Hybrid work

Effectively managing hybrid work arrangements

Hybrid work arrangements allow departments to support employees who may benefit from or need to adopt a different work plan. Effectively managing hybrid work arrangements depends on communication about departmental commitments and norms and understanding the supports available for managers and employees.

Express departmental commitments

Consider communicating department-wide commitments:

  • Acknowledge that flexibility is key to retention and one measure of organizational success is avoiding loss of talent, institutional knowledge, and skills.
  • Support flexible work schedules, adjustments to FTEs and other flexible approaches to the greatest extent that business needs allow — being mindful that jobs may vary considerably in terms of the availability and responsiveness they demand and that the University’s successful operations and delivery of mission cannot be impeded.
  • Trust employees to take personal responsibility for fulfilling work responsibilities, as is required of all state employees.
  • Encourage collaboration and creativity when it comes to completing work and offering flexibility.
  • Recognize and acknowledge expectations of those exempt employees regularly exceeding FTE and encourage that managers ensure expectations are reasonable.
  • Modify business or turnaround time expectations, as appropriate and feasible, focusing work on the highest priority tasks and projects.
  • When evaluating performance, acknowledge both accomplishments and challenges faced.
  • Empower managers to use all available flexible approaches to enable employees to perform their functions under a realistic workload.
  • Acknowledge the perspectives of employees who request flexible work arrangements and recognize that each person’s situation is unique and that needs may vary over time.
  • Extend grace to colleagues and recognize we are all navigating our own challenges.

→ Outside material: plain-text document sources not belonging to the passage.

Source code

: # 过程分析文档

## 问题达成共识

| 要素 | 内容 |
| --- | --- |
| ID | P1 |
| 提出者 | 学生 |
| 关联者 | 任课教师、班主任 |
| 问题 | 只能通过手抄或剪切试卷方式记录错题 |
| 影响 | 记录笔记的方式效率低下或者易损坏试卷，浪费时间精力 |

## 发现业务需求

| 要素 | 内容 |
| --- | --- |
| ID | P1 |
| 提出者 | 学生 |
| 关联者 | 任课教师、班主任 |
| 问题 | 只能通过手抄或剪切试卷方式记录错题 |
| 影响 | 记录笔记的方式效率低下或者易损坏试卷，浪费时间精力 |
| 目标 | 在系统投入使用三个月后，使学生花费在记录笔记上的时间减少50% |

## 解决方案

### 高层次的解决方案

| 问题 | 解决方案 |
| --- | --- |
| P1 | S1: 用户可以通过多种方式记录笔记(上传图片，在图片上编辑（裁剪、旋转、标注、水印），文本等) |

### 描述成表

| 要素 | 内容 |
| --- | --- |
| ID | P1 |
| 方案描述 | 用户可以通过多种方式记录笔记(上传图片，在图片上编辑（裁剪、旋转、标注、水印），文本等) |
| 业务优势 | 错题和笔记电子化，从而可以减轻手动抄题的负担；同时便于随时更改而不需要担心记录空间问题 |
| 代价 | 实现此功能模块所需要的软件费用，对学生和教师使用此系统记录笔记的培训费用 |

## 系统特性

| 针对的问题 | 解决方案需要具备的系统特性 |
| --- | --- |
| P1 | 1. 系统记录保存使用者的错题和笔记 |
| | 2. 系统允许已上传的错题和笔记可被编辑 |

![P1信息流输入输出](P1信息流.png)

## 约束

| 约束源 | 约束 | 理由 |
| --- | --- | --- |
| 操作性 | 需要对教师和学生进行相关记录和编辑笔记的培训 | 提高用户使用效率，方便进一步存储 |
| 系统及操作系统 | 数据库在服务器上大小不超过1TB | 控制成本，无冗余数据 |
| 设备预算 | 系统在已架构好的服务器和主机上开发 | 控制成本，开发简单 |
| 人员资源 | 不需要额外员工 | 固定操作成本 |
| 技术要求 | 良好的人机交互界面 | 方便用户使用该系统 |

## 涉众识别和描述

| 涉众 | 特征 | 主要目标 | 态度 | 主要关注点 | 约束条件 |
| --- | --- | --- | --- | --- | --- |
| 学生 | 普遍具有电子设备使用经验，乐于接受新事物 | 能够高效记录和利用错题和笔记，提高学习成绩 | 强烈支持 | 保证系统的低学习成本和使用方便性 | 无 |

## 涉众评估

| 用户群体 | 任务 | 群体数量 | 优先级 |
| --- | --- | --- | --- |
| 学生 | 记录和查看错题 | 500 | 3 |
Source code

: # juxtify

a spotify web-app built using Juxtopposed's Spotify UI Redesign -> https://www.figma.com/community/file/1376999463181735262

Establish specific departmental norms

Consider the following departmental norms:

  • Institute department-wide “no meeting hour” or “no meeting day.”
  • Memorialize expectations in agreements for all teleworking employees.
  • Support and encourage participation in The Whole U’s exercise or mindfulness breaks.
  • Establish norms around expectations for virtual meeting participation. Examples: whether video is required (consider whether employees may be taking calls from a doctor’s waiting room, while driving, and/or managing multiple work priorities while in a virtual meeting).
  • If your department has approved employees for flexible work schedule arrangements, establish norms for all staff to support transparency, collaboration, and communication by asking employees to:
    • Add their work schedule to their email signature and calendar to communicate availability.
    • Create an out-of-office message to communicate a reduced, telework, or flex schedule.
    • Email the entirety of their unit, not just their manager, about their revised work schedule, or provide a central place where work schedules may be viewed, in order to support collaboration.
    • Be transparent about their availability and challenges and work with their manager to clarify what time blocks work best for meetings or conference calls. While all meetings cannot be scheduled around flexible work schedules, ensuring employees understand each other’s realities may help mitigate avoidable scheduling conflicts.
    • Be thoughtful about colleagues’ varied work schedules by looking for opportunities to send email instead of scheduling a meeting or recording meetings to allow for later viewing as appropriate, and/or taking meeting notes for later review.
    • Ask, when feasible, if people would prefer an audio-only call to prevent “Zoom fatigue.”
    • Limit responses to email while on vacation or time off.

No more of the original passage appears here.